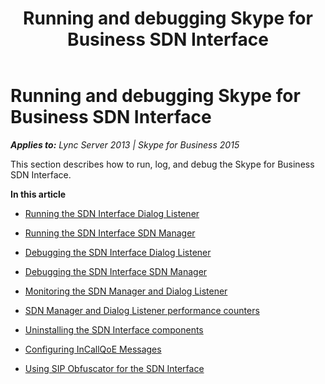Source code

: ﻿---
title: Running and debugging Skype for Business SDN Interface
description: An overview of running and debugging the Skype for Business SDN Interface.
TOCTitle: Running and debugging Skype for Business SDN Interface
ms:assetid: 42f84254-82de-4ca9-81b2-902ac1addabb
ms:mtpsurl: https://msdn.microsoft.com/library/Dn785213(v=office.16)
ms:contentKeyID: 65258680
ms.date: 02/27/2017
mtps_version: v=office.16
---

# Running and debugging Skype for Business SDN Interface


_**Applies to:** Lync Server 2013 | Skype for Business 2015_

This section describes how to run, log, and debug the Skype for Business SDN Interface.

**In this article**

  - [Running the SDN Interface Dialog Listener](running-the-sdn-interface-dialog-listener.md)

  - [Running the SDN Interface SDN Manager](running-the-sdn-interface-sdn-manager.md)

  - [Debugging the SDN Interface Dialog Listener](debugging-the-sdn-interface-dialog-listener.md)

  - [Debugging the SDN Interface SDN Manager](debugging-the-sdn-interface-sdn-manager.md)

  - [Monitoring the SDN Manager and Dialog Listener](monitoring-the-sdn-manager-and-dialog-listener.md)

  - [SDN Manager and Dialog Listener performance counters](sdn-manager-and-dialog-listener-performance-counters.md)

  - [Uninstalling the SDN Interface components](uninstalling-the-sdn-interface-components.md)

  - [Configuring InCallQoE Messages](configuring-incallqoe-messages.md)

  - [Using SIP Obfuscator for the SDN Interface](using-sip-obfuscator-for-the-sdn-interface.md)

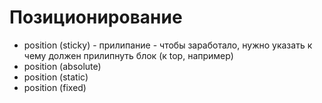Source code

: # Позиционирование
- position (sticky) - прилипание - чтобы заработало, нужно указать к чему должен прилипнуть блок (к top, например)
- position (absolute)
- position (static)
- position (fixed)
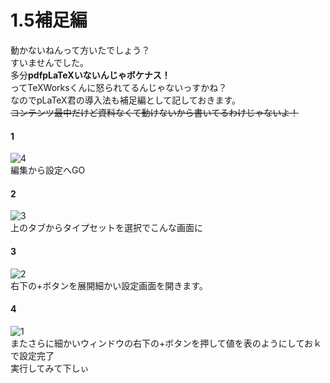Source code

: # 1.5補足編
動かないねんって方いたでしょう？  
すいませんでした。  
多分**pdfpLaTeXいないんじゃボケナス！**  
ってTeXWorksくんに怒られてるんじゃないっすかね？  
なのでpLaTeX君の導入法も補足編として記しておきます。  
~~コンテンツ最中だけど資料なくて動けないから書いてるわけじゃないよ！~~
#### 1
![4](https://user-images.githubusercontent.com/39478218/71419013-c4701200-26b0-11ea-9c3d-1be46fa2ba3b.png)  
編集から設定へGO
#### 2
![3](https://user-images.githubusercontent.com/39478218/71419009-c20db800-26b0-11ea-8d07-28f930ce96ce.png)  
上のタブからタイプセットを選択でこんな画面に
#### 3
![2](https://user-images.githubusercontent.com/39478218/71419004-c043f480-26b0-11ea-8ace-9eb2a1e84b9f.png)  
右下の+ボタンを展開細かい設定画面を開きます。

#### 4
![1](https://user-images.githubusercontent.com/39478218/71418999-bde19a80-26b0-11ea-95b6-be48e9979a44.png)  
またさらに細かいウィンドウの右下の+ボタンを押して値を表のようにしておｋで設定完了  
実行してみて下しぃ  
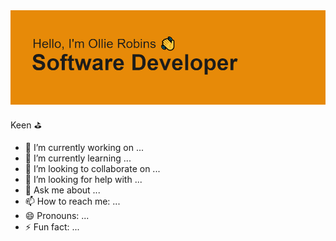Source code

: <img src='header.png'>

Keen :golf: 

- 🔭 I’m currently working on ...
- 🌱 I’m currently learning ...
- 👯 I’m looking to collaborate on ...
- 🤔 I’m looking for help with ...
- 💬 Ask me about ...
- 📫 How to reach me: ...
- 😄 Pronouns: ...
- ⚡ Fun fact: ...
<!--
**olirob93/olirob93** is a ✨ _special_ ✨ repository because its `README.md` (this file) appears on your GitHub profile.

Here are some ideas to get you started:


-->
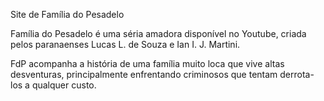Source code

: Site de Família do Pesadelo

Família do Pesadelo é uma séria amadora disponível no Youtube, criada pelos paranaenses Lucas L. de Souza e Ian I. J. Martini.

FdP acompanha a história de uma família muito loca que vive altas desventuras, principalmente enfrentando criminosos que tentam derrota-los a qualquer custo.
══════════════════════════════
• _WORK TO COMPLETE_
Show all lines from the records above where the word "Dialog" occurs.

• _REPLY_
  - [Running the SDN Interface Dialog Listener](running-the-sdn-interface-dialog-listener.md)
  - [Debugging the SDN Interface Dialog Listener](debugging-the-sdn-interface-dialog-listener.md)
  - [Monitoring the SDN Manager and Dialog Listener](monitoring-the-sdn-manager-and-dialog-listener.md)
  - [SDN Manager and Dialog Listener performance counters](sdn-manager-and-dialog-listener-performance-counters.md)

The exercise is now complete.